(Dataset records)
--- START ---

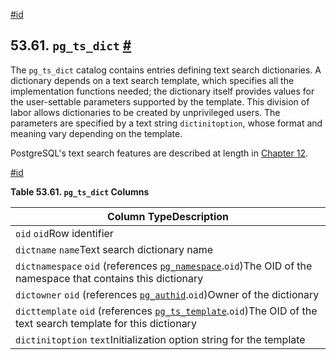 [#id](#CATALOG-PG-TS-DICT)

## 53.61. `pg_ts_dict` [#](#CATALOG-PG-TS-DICT)



The `pg_ts_dict` catalog contains entries defining text search dictionaries. A dictionary depends on a text search template, which specifies all the implementation functions needed; the dictionary itself provides values for the user-settable parameters supported by the template. This division of labor allows dictionaries to be created by unprivileged users. The parameters are specified by a text string `dictinitoption`, whose format and meaning vary depending on the template.

PostgreSQL's text search features are described at length in [Chapter 12](textsearch).

[#id](#id-1.10.4.63.5)

**Table 53.61. `pg_ts_dict` Columns**

| Column TypeDescription                                                                                                                         |
| ---------------------------------------------------------------------------------------------------------------------------------------------- |
| `oid` `oid`Row identifier                                                                                                                      |
| `dictname` `name`Text search dictionary name                                                                                                   |
| `dictnamespace` `oid` (references [`pg_namespace`](catalog-pg-namespace).`oid`)The OID of the namespace that contains this dictionary     |
| `dictowner` `oid` (references [`pg_authid`](catalog-pg-authid).`oid`)Owner of the dictionary                                              |
| `dicttemplate` `oid` (references [`pg_ts_template`](catalog-pg-ts-template).`oid`)The OID of the text search template for this dictionary |
| `dictinitoption` `text`Initialization option string for the template                                                                           |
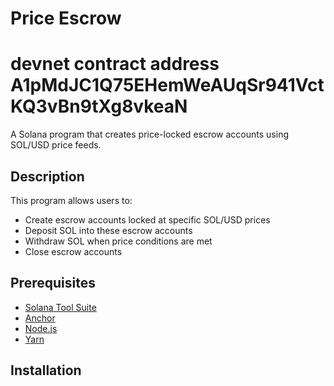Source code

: # Price Escrow

# devnet contract address A1pMdJC1Q75EHemWeAUqSr941VctKQ3vBn9tXg8vkeaN

A Solana program that creates price-locked escrow accounts using SOL/USD price feeds.

## Description

This program allows users to:
- Create escrow accounts locked at specific SOL/USD prices
- Deposit SOL into these escrow accounts
- Withdraw SOL when price conditions are met
- Close escrow accounts

## Prerequisites

- [Solana Tool Suite](https://docs.solana.com/cli/install-solana-cli-tools)
- [Anchor](https://www.anchor-lang.com/docs/installation)
- [Node.js](https://nodejs.org/)
- [Yarn](https://yarnpkg.com/)

## Installation 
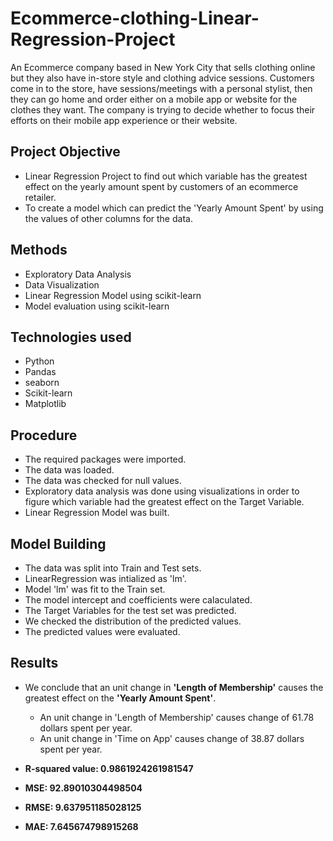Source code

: # Ecommerce-clothing-Linear-Regression-Project

An Ecommerce company based in New York City that sells clothing online but they also have in-store style and clothing advice sessions. Customers come in to the store, have sessions/meetings with a personal stylist, then they can go home and order either on a mobile app or website for the clothes they want.
The company is trying to decide whether to focus their efforts on their mobile app experience or their website.

## Project Objective
- Linear Regression Project to find out which variable has the greatest effect on the yearly amount spent by customers of an ecommerce retailer.
- To create a model which can predict the 'Yearly Amount Spent' by using the values of other columns for the data.

## Methods
* Exploratory Data Analysis
* Data Visualization
* Linear Regression Model using scikit-learn
* Model evaluation using scikit-learn

## Technologies used
* Python
 * Pandas
 * seaborn
 * Scikit-learn
 * Matplotlib

## Procedure
+ The required packages were imported.
+ The data was loaded.
+ The data was checked for null values.
+ Exploratory data analysis was done using visualizations in order to figure which variable had the greatest effect on the Target Variable.
+ Linear Regression Model was built.

## Model Building
+ The data was split into Train and Test sets.
+ LinearRegression was intialized as 'lm'.
+ Model 'lm' was fit to the Train set.
+ The model intercept and coefficients were calaculated.
+ The Target Variables for the test set was predicted.
+ We checked the distribution of the predicted values.
+ The predicted values were evaluated.

## Results
+ We conclude that an unit change in **'Length of Membership'** causes the greatest effect on the **'Yearly Amount Spent'**.
  + An unit change in 'Length of Membership' causes change of 61.78 dollars spent per year.
  + An unit change in 'Time on App' causes change of 38.87 dollars spent per year.

+ **R-squared value: 0.9861924261981547**

+ **MSE: 92.89010304498504**

+ **RMSE: 9.637951185028125**

+ **MAE: 7.645674798915268**





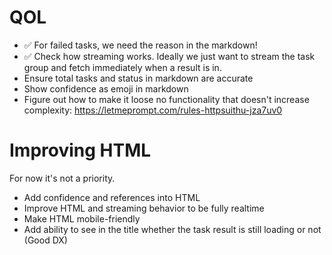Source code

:# QOL

- ✅ For failed tasks, we need the reason in the markdown!
- ✅ Check how streaming works. Ideally we just want to stream the task group and fetch immediately when a result is in.
- Ensure total tasks and status in markdown are accurate
- Show confidence as emoji in markdown
- Figure out how to make it loose no functionality that doesn't increase complexity: https://letmeprompt.com/rules-httpsuithu-jza7uv0

# Improving HTML

For now it's not a priority.

- Add confidence and references into HTML
- Improve HTML and streaming behavior to be fully realtime
- Make HTML mobile-friendly
- Add ability to see in the title whether the task result is still loading or not (Good DX)
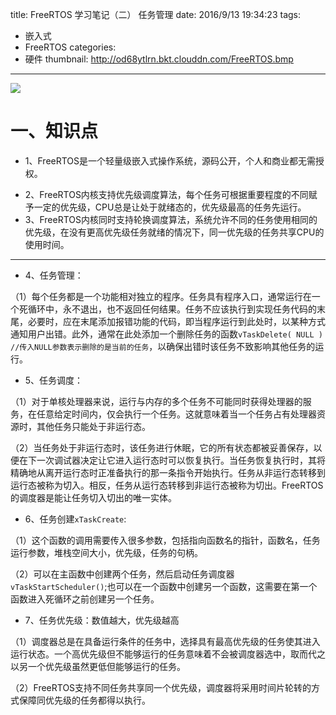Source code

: title: FreeRTOS 学习笔记（二） 任务管理
date: 2016/9/13 19:34:23
tags:
- 嵌入式
- FreeRTOS
categories:
- 硬件
thumbnail: http://od68ytlrn.bkt.clouddn.com/FreeRTOS.bmp
---


![](http://od68ytlrn.bkt.clouddn.com/FreeRTOS.bmp)

# 一、知识点
- 1、FreeRTOS是一个轻量级嵌入式操作系统，源码公开，个人和商业都无需授权。

<!-- more -->

- 2、FreeRTOS内核支持优先级调度算法，每个任务可根据重要程度的不同赋予一定的优先级，CPU总是让处于就绪态的，优先级最高的任务先运行。
- 3、FreeRTOS内核同时支持轮换调度算法，系统允许不同的任务使用相同的优先级，在没有更高优先级任务就绪的情况下，同一优先级的任务共享CPU的使用时间。
---
- 4、任务管理：

（1）每个任务都是一个功能相对独立的程序。任务具有程序入口，通常运行在一个死循环中，永不退出，也不返回任何结果。任务不应该执行到实现任务代码的末尾，必要时，应在末尾添加报错功能的代码，即当程序运行到此处时，以某种方式通知用户出错。此外，通常在此处添加一个删除任务的函数`vTaskDelete( NULL ) //传入NULL参数表示删除的是当前的任务`，以确保出错时该任务不致影响其他任务的运行。

- 5、任务调度：

 （1）对于单核处理器来说，运行与内存的多个任务不可能同时获得处理器的服务，在任意给定时间内，仅会执行一个任务。这就意味着当一个任务占有处理器资源时，其他任务只能处于非运行态。

 （2）当任务处于非运行态时，该任务进行休眠，它的所有状态都被妥善保存，以便在下一次调试器决定让它进入运行态时可以恢复执行。当任务恢复执行时，其将精确地从离开运行态时正准备执行的那一条指令开始执行。任务从非运行态转移到运行态被称为切入。相反，任务从运行态转移到非运行态被称为切出。FreeRTOS的调度器是能让任务切入切出的唯一实体。


 - 6、任务创建`xTaskCreate`:

（1）这个函数的调用需要传入很多参数，包括指向函数名的指针，函数名，任务运行参数，堆栈空间大小，优先级，任务的句柄。

（2）可以在主函数中创建两个任务，然后启动任务调度器`vTaskStartScheduler()`;也可以在一个函数中创建另一个函数，这需要在第一个函数进入死循环之前创建另一个任务。

- 7、任务优先级：数值越大，优先级越高

（1）调度器总是在具备运行条件的任务中，选择具有最高优先级的任务使其进入运行状态。一个高优先级但不能够运行的任务意味着不会被调度器选中，取而代之以另一个优先级虽然更低但能够运行的任务。

（2）FreeRTOS支持不同任务共享同一个优先级，调度器将采用时间片轮转的方式保障同优先级的任务都得以执行。
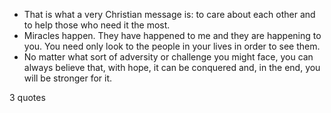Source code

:  - That is what a very Christian message is: to care about each other and to help those who need it the most.
 - Miracles happen. They have happened to me and they are happening to you. You need only look to the people in your lives in order to see them.
 - No matter what sort of adversity or challenge you might face, you can always believe that, with hope, it can be conquered and, in the end, you will be stronger for it.

3 quotes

--- END ---

• _PROBLEM_: Without the pictures, return the whole of the data exactly as given.

• _YOUR RESPONSE_:
 [#id](#CATALOG-PG-TS-DICT)

## 53.61. `pg_ts_dict` [#](#CATALOG-PG-TS-DICT)



The `pg_ts_dict` catalog contains entries defining text search dictionaries. A dictionary depends on a text search template, which specifies all the implementation functions needed; the dictionary itself provides values for the user-settable parameters supported by the template. This division of labor allows dictionaries to be created by unprivileged users. The parameters are specified by a text string `dictinitoption`, whose format and meaning vary depending on the template.

PostgreSQL's text search features are described at length in [Chapter 12](textsearch).

[#id](#id-1.10.4.63.5)

**Table 53.61. `pg_ts_dict` Columns**

| Column TypeDescription                                                                                                                         |
| ---------------------------------------------------------------------------------------------------------------------------------------------- |
| `oid` `oid`Row identifier                                                                                                                      |
| `dictname` `name`Text search dictionary name                                                                                                   |
| `dictnamespace` `oid` (references [`pg_namespace`](catalog-pg-namespace).`oid`)The OID of the namespace that contains this dictionary     |
| `dictowner` `oid` (references [`pg_authid`](catalog-pg-authid).`oid`)Owner of the dictionary                                              |
| `dicttemplate` `oid` (references [`pg_ts_template`](catalog-pg-ts-template).`oid`)The OID of the text search template for this dictionary |
| `dictinitoption` `text`Initialization option string for the template                                                                           |
Source code

: # Price Escrow

# devnet contract address A1pMdJC1Q75EHemWeAUqSr941VctKQ3vBn9tXg8vkeaN

A Solana program that creates price-locked escrow accounts using SOL/USD price feeds.

## Description

This program allows users to:
- Create escrow accounts locked at specific SOL/USD prices
- Deposit SOL into these escrow accounts
- Withdraw SOL when price conditions are met
- Close escrow accounts

## Prerequisites

- [Solana Tool Suite](https://docs.solana.com/cli/install-solana-cli-tools)
- [Anchor](https://www.anchor-lang.com/docs/installation)
- [Node.js](https://nodejs.org/)
- [Yarn](https://yarnpkg.com/)

## Installation 
Source code

: # Ecommerce-clothing-Linear-Regression-Project

An Ecommerce company based in New York City that sells clothing online but they also have in-store style and clothing advice sessions. Customers come in to the store, have sessions/meetings with a personal stylist, then they can go home and order either on a mobile app or website for the clothes they want.
The company is trying to decide whether to focus their efforts on their mobile app experience or their website.

## Project Objective
- Linear Regression Project to find out which variable has the greatest effect on the yearly amount spent by customers of an ecommerce retailer.
- To create a model which can predict the 'Yearly Amount Spent' by using the values of other columns for the data.

## Methods
* Exploratory Data Analysis
* Data Visualization
* Linear Regression Model using scikit-learn
* Model evaluation using scikit-learn

## Technologies used
* Python
 * Pandas
 * seaborn
 * Scikit-learn
 * Matplotlib

## Procedure
+ The required packages were imported.
+ The data was loaded.
+ The data was checked for null values.
+ Exploratory data analysis was done using visualizations in order to figure which variable had the greatest effect on the Target Variable.
+ Linear Regression Model was built.

## Model Building
+ The data was split into Train and Test sets.
+ LinearRegression was intialized as 'lm'.
+ Model 'lm' was fit to the Train set.
+ The model intercept and coefficients were calaculated.
+ The Target Variables for the test set was predicted.
+ We checked the distribution of the predicted values.
+ The predicted values were evaluated.

## Results
+ We conclude that an unit change in **'Length of Membership'** causes the greatest effect on the **'Yearly Amount Spent'**.
  + An unit change in 'Length of Membership' causes change of 61.78 dollars spent per year.
  + An unit change in 'Time on App' causes change of 38.87 dollars spent per year.

+ **R-squared value: 0.9861924261981547**

+ **MSE: 92.89010304498504**

+ **RMSE: 9.637951185028125**

+ **MAE: 7.645674798915268**





Source code

:# QOL

- ✅ For failed tasks, we need the reason in the markdown!
- ✅ Check how streaming works. Ideally we just want to stream the task group and fetch immediately when a result is in.
- Ensure total tasks and status in markdown are accurate
- Show confidence as emoji in markdown
- Figure out how to make it loose no functionality that doesn't increase complexity: https://letmeprompt.com/rules-httpsuithu-jza7uv0

# Improving HTML

For now it's not a priority.

- Add confidence and references into HTML
- Improve HTML and streaming behavior to be fully realtime
- Make HTML mobile-friendly
- Add ability to see in the title whether the task result is still loading or not (Good DX)
Source code

: title: FreeRTOS 学习笔记（二） 任务管理
date: 2016/9/13 19:34:23
tags:
- 嵌入式
- FreeRTOS
categories:
- 硬件
thumbnail: http://od68ytlrn.bkt.clouddn.com/FreeRTOS.bmp
---


![](http://od68ytlrn.bkt.clouddn.com/FreeRTOS.bmp)

# 一、知识点
- 1、FreeRTOS是一个轻量级嵌入式操作系统，源码公开，个人和商业都无需授权。

<!-- more -->

- 2、FreeRTOS内核支持优先级调度算法，每个任务可根据重要程度的不同赋予一定的优先级，CPU总是让处于就绪态的，优先级最高的任务先运行。
- 3、FreeRTOS内核同时支持轮换调度算法，系统允许不同的任务使用相同的优先级，在没有更高优先级任务就绪的情况下，同一优先级的任务共享CPU的使用时间。
---
- 4、任务管理：

（1）每个任务都是一个功能相对独立的程序。任务具有程序入口，通常运行在一个死循环中，永不退出，也不返回任何结果。任务不应该执行到实现任务代码的末尾，必要时，应在末尾添加报错功能的代码，即当程序运行到此处时，以某种方式通知用户出错。此外，通常在此处添加一个删除任务的函数`vTaskDelete( NULL ) //传入NULL参数表示删除的是当前的任务`，以确保出错时该任务不致影响其他任务的运行。

- 5、任务调度：

 （1）对于单核处理器来说，运行与内存的多个任务不可能同时获得处理器的服务，在任意给定时间内，仅会执行一个任务。这就意味着当一个任务占有处理器资源时，其他任务只能处于非运行态。

 （2）当任务处于非运行态时，该任务进行休眠，它的所有状态都被妥善保存，以便在下一次调试器决定让它进入运行态时可以恢复执行。当任务恢复执行时，其将精确地从离开运行态时正准备执行的那一条指令开始执行。任务从非运行态转移到运行态被称为切入。相反，任务从运行态转移到非运行态被称为切出。FreeRTOS的调度器是能让任务切入切出的唯一实体。


 - 6、任务创建`xTaskCreate`:

（1）这个函数的调用需要传入很多参数，包括指向函数名的指针，函数名，任务运行参数，堆栈空间大小，优先级，任务的句柄。

（2）可以在主函数中创建两个任务，然后启动任务调度器`vTaskStartScheduler()`;也可以在一个函数中创建另一个函数，这需要在第一个函数进入死循环之前创建另一个任务。

- 7、任务优先级：数值越大，优先级越高

（1）调度器总是在具备运行条件的任务中，选择具有最高优先级的任务使其进入运行状态。一个高优先级但不能够运行的任务意味着不会被调度器选中，取而代之以另一个优先级虽然更低但能够运行的任务。

（2）FreeRTOS支持不同任务共享同一个优先级，调度器将采用时间片轮转的方式保障同优先级的任务都得以执行。
Source code

:  - That is what a very Christian message is: to care about each other and to help those who need it the most.
 - Miracles happen. They have happened to me and they are happening to you. You need only look to the people in your lives in order to see them.
 - No matter what sort of adversity or challenge you might face, you can always believe that, with hope, it can be conquered and, in the end, you will be stronger for it.

3 quotes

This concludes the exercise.